For parents who spank their children believing it's an effective form of discipline, think again.
According to child psychologists, spanking is actually a harmful practice.
"Parents spank with good intentions - they believe it will promote good behaviour, and they don't intend to harm the child. But research thinks otherwise," said child psychologist George Holden, a professor in the Southern Methodist University's department of psychology in Texas who has carried out extensive research on spanking.
Holden and her colleagues used a simple and inexpensive method to briefly expose participants to short research summaries that detailed spanking's negative impact.
Carrying out two studies, one with non-parents and one with parents, Holden and his co-authors found that attitudes were significantly altered.
"These studies demonstrate that a brief exposure to research findings can reduce positive corporal punishment attitudes in parents and non-parents," stressed Holden.

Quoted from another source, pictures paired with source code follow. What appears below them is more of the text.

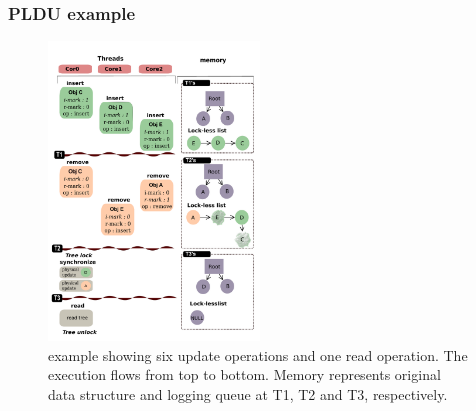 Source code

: \subsubsection{PLDU example}
%

\begin{figure}[tb]
  \begin{center}
     \includegraphics[width=0.5\textwidth,height=0.5\textheight,keepaspectratio]{fig/basic}
  \end{center}
  \caption{ example showing six update operations and one read
  operation. The execution flows from top to bottom. Memory represents original
  data structure and logging queue at T1, T2 and T3, respectively.}
  \label{fig:basic}
\end{figure}


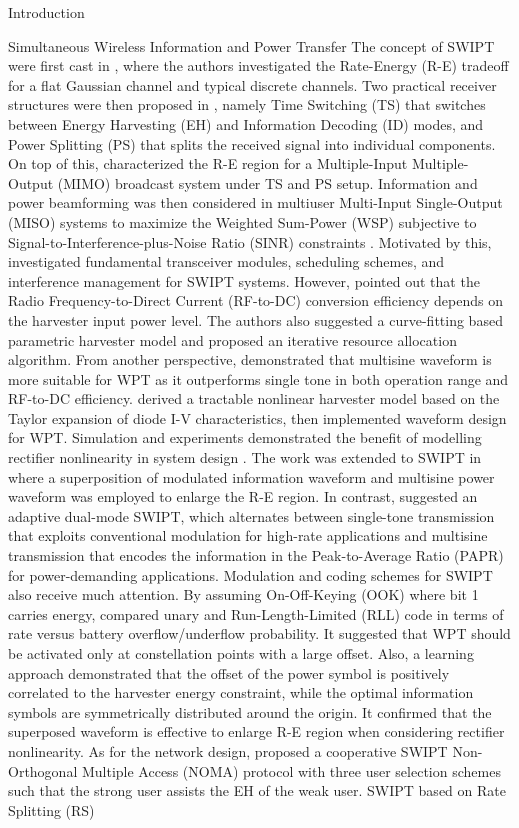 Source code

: \documentclass[journal]{IEEEtran}
\begin{document}
\begin{section}{Introduction}
\begin{subsection}{Simultaneous Wireless Information and Power Transfer}
			The concept of SWIPT were first cast in \cite{Varshney2008}, where the authors investigated the Rate-Energy (R-E) tradeoff for a flat Gaussian channel and typical discrete channels. Two practical receiver structures were then proposed in \cite{Zhou2013}, namely Time Switching (TS) that switches between Energy Harvesting (EH) and Information Decoding (ID) modes, and Power Splitting (PS) that splits the received signal into individual components. On top of this, \cite{Zhang2013} characterized the R-E region for a Multiple-Input Multiple-Output (MIMO) broadcast system under TS and PS setup. Information and power beamforming was then considered in multiuser Multi-Input Single-Output (MISO) systems to maximize the Weighted Sum-Power (WSP) subjective to Signal-to-Interference-plus-Noise Ratio (SINR) constraints \cite{Xu2014}. Motivated by this, \cite{Krikidis2014} investigated fundamental transceiver modules, scheduling schemes, and interference management for SWIPT systems. However, \cite{Boshkovska2015} pointed out that the Radio Frequency-to-Direct Current (RF-to-DC) conversion efficiency depends on the harvester input power level. The authors also suggested a curve-fitting based parametric harvester model and proposed an iterative resource allocation algorithm. From another perspective, \cite{Trotter2009,Boaventura2011} demonstrated that multisine waveform is more suitable for WPT as it outperforms single tone in both operation range and RF-to-DC efficiency. \cite{Clerckx2016a} derived a tractable nonlinear harvester model based on the Taylor expansion of diode I-V characteristics, then implemented waveform design for WPT. Simulation and experiments demonstrated the benefit of modelling rectifier nonlinearity in system design \cite{Kim2019,Kim2019a}. The work was extended to SWIPT in \cite{Clerckx2018} where a superposition of modulated information waveform and multisine power waveform was employed to enlarge the R-E region. In contrast, \cite{Park2018} suggested an adaptive dual-mode SWIPT, which alternates between single-tone transmission that exploits conventional modulation for high-rate applications and multisine transmission that encodes the information in the Peak-to-Average Ratio (PAPR) for power-demanding applications. Modulation and coding schemes for SWIPT also receive much attention. By assuming On-Off-Keying (OOK) where bit \num{1} carries energy, \cite{Hu2019} compared unary and Run-Length-Limited (RLL) code in terms of rate versus battery overflow/underflow probability. It suggested that WPT should be activated only at constellation points with a large offset. Also, a learning approach \cite{Varasteh2019c} demonstrated that the offset of the power symbol is positively correlated to the harvester energy constraint, while the optimal information symbols are symmetrically distributed around the origin. It confirmed that the superposed waveform is effective to enlarge R-E region when considering rectifier nonlinearity. As for the network design, \cite{Liu2016} proposed a cooperative SWIPT Non-Orthogonal Multiple Access (NOMA) protocol with three user selection schemes such that the strong user assists the EH of the weak user. SWIPT based on Rate Splitting (RS) 
\end{subsection}
\end{section}
\end{document}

The researchers believe the study, published in the international journal of Child Abuse & Neglect, is the first of its kind to find that brief exposure to spanking research can alter people's views toward spanking.
"If we can educate people about this issue of corporal punishment, these studies show that we can in a very quick way begin changing attitudes," said Holden.
Research has found that parents who spank believe spanking can make children behave or respect them.
The majority of the participants in the study - 74.6 percent - thought less favourably of spanking after reading the summary. Unexpectedly, the researchers said, attitude change was significant for both active and passive participants.
"Our web-based approach is less expensive, potentially quicker, and more easily scaled up to use at a community level across the communities," Holden added.